As shown in this investigation, after the outbreak, 29.6% of the respondents did not cover their nose and mouth when they coughed or sneezed, only 45.1% washed their hands correctly, and 12.4% of the residents did not wear masks because they had no access to masks. A previous study found that nearly one-fourth of the Bangladeshi residents did not wear masks, and nearly two-thirds of the people sneezed without using their elbows in this pandemic. These dangerous practices were related to low education, marital status, and risk-taking among men and late adolescents [10]. Clearly, the self-protection consciousness of residents still needs to be strengthened, and the protective measures taken by residents still need to be corrected. Studies have shown that health education interventions can improve the knowledge of infectious diseases and compliance with healthy living habits among urban and rural residents [11].

The Factors Influencing COVID-19 Knowledge, Attitude and Practice

According to our results, age, gender, education, and marital status were influencing factors of COVID-19 knowledge. Unmarried residents had a higher level of knowledge than married residents, which was different from the study conducted in the US [12]. This might be because in our study, 97.5% of the unmarried residents had a high school diploma or above. In addition, the education level, female sex, and occupation of health care workers had the most significant influences on the knowledge score.
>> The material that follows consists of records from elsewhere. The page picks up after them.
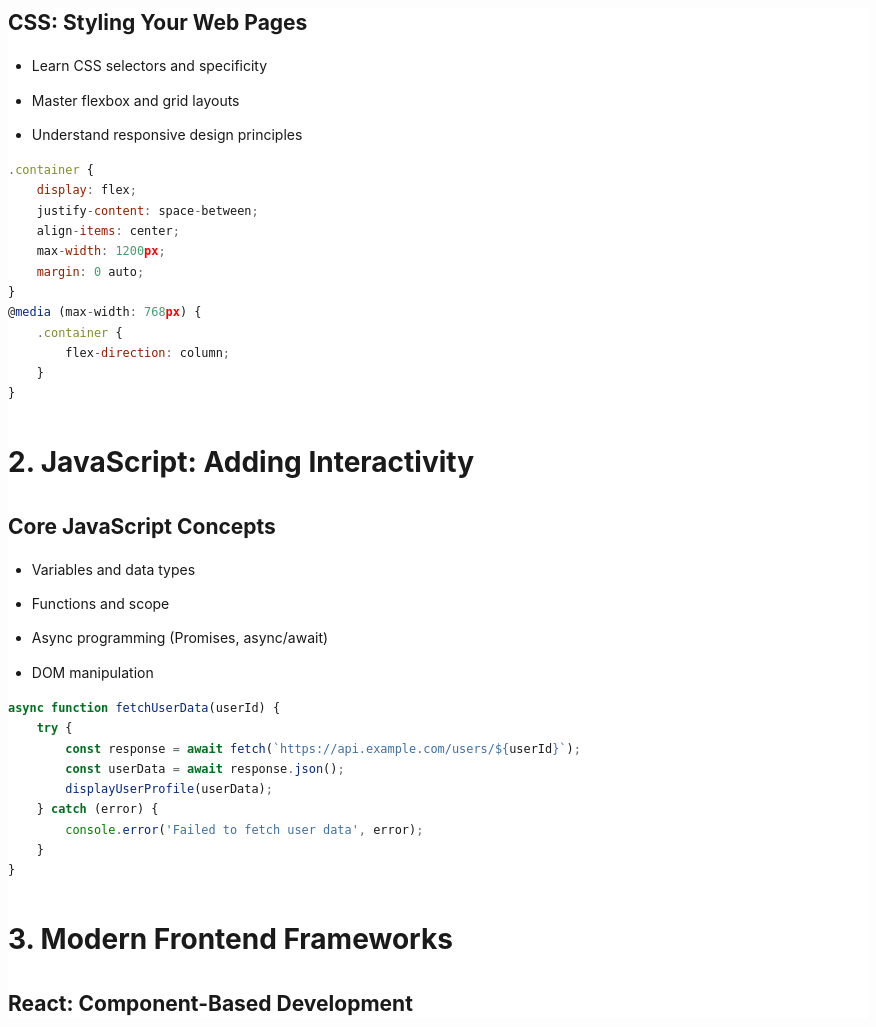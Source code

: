 ## **CSS: Styling Your Web Pages**

* Learn CSS selectors and specificity
    
* Master flexbox and grid layouts
    
* Understand responsive design principles
    

```javascript
.container {
    display: flex;
    justify-content: space-between;
    align-items: center;
    max-width: 1200px;
    margin: 0 auto;
}
@media (max-width: 768px) {
    .container {
        flex-direction: column;
    }
}
```

# **2\. JavaScript: Adding Interactivity**

## **Core JavaScript Concepts**

* Variables and data types
    
* Functions and scope
    
* Async programming (Promises, async/await)
    
* DOM manipulation
    

```javascript
async function fetchUserData(userId) {
    try {
        const response = await fetch(`https://api.example.com/users/${userId}`);
        const userData = await response.json();
        displayUserProfile(userData);
    } catch (error) {
        console.error('Failed to fetch user data', error);
    }
}
```

# **3\. Modern Frontend Frameworks**

## **React: Component-Based Development**

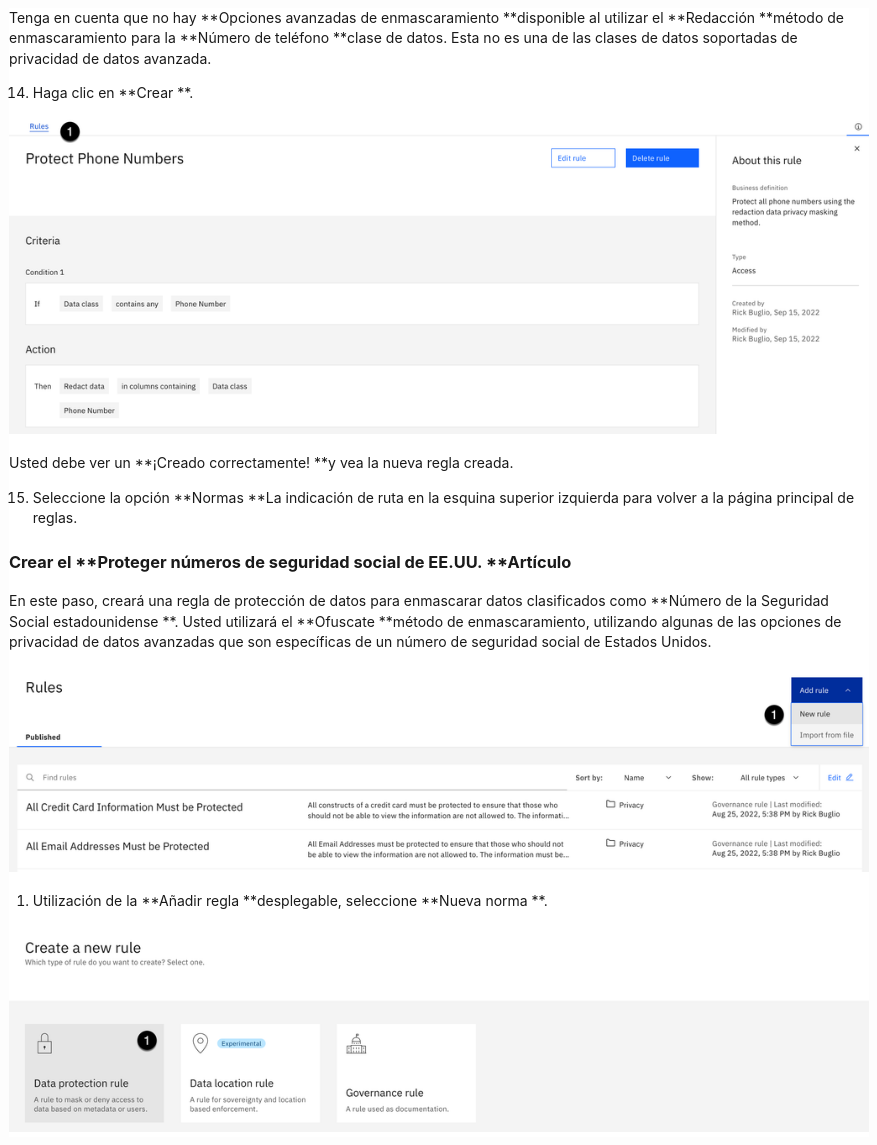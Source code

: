 Tenga en cuenta que no hay **Opciones avanzadas de enmascaramiento **disponible al utilizar el **Redacción **método de enmascaramiento para la **Número de teléfono **clase de datos. Esta no es una de las clases de datos soportadas de privacidad de datos avanzada.

14. Haga clic en **Crear **.

![](./images/L3/image142.png)

Usted debe ver un **¡Creado correctamente! **y vea la nueva regla creada.

15. Seleccione la opción **Normas **La indicación de ruta en la esquina superior izquierda para volver a la página principal de reglas.

### Crear el **Proteger números de seguridad social de EE.UU. **Artículo

En este paso, creará una regla de protección de datos para enmascarar datos clasificados como **Número de la Seguridad Social estadounidense **. Usted utilizará el **Ofuscate **método de enmascaramiento, utilizando algunas de las opciones de privacidad de datos avanzadas que son específicas de un número de seguridad social de Estados Unidos.

![](./images/L3/image132.png)

1.  Utilización de la **Añadir regla **desplegable, seleccione **Nueva norma **.

![](./images/L3/image133.png)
The higher the education level was, the higher the knowledge level of COVID-19, which was consistent the finding of a previous study [8]. The knowledge level of medical personnel was higher than that of other professions, and these findings were similar to those of other studies [13]. Therefore, attention should be paid to the health education of the general public, especially those with low educational backgrounds [8]. Women’s knowledge level was higher than men’s, which was similar to the survey reported by Haque et al. [10]. This may be because 57.2% of the women in the survey had a bachelor’s degree or above. A previous study also showed that women had a higher literacy level of prevention and control of infectious diseases than men, and men were more likely to engage in risky behavior [10, 14].

Our survey results showed that urban and rural residents had a positive attitude toward COVID-19. It should be noted that the COVID-19 knowledge score was associated with the optimistic attitude to take protective measures, and people living in urban areas were more likely to seek medical advice than people in rural areas if they suspected infection. This precisely illustrated the significance of improving COVID-19 knowledge and awareness of the epidemic among residents, especially people living in rural areas [15, 16].

Multiple linear regression analysis demonstrated that urban residents have better preventive practices, which may be associated with the fact that urban residents have a high level of health literacy and are exposed to a high degree of health publicity [17]. Rural residents usually have a low level of education, health services are lagging behind, and health publicity is rarely carried out, so it is necessary to improve the prevention and control efforts of rural areas [8].

Conclusion

Above all, the attitude of urban and rural residents is positive, but the health knowledge level and personal protective behavior need to be improved and strengthened. It is suggested to continue to strengthen the propaganda of relevant knowledge and protective measures through social media, TV and other channels to promote health education, as well as establish intervention programs targeting the unhealthy behaviors of urban and rural residents.

The Study Limitations

There were some limitations in this study. All participants came from Henan Province, and most were school students. The sample size was relatively small, the proportion of each age group was uneven, and there was a lack of information about the elderly. We excluded the residents who were unable to participate in the online survey.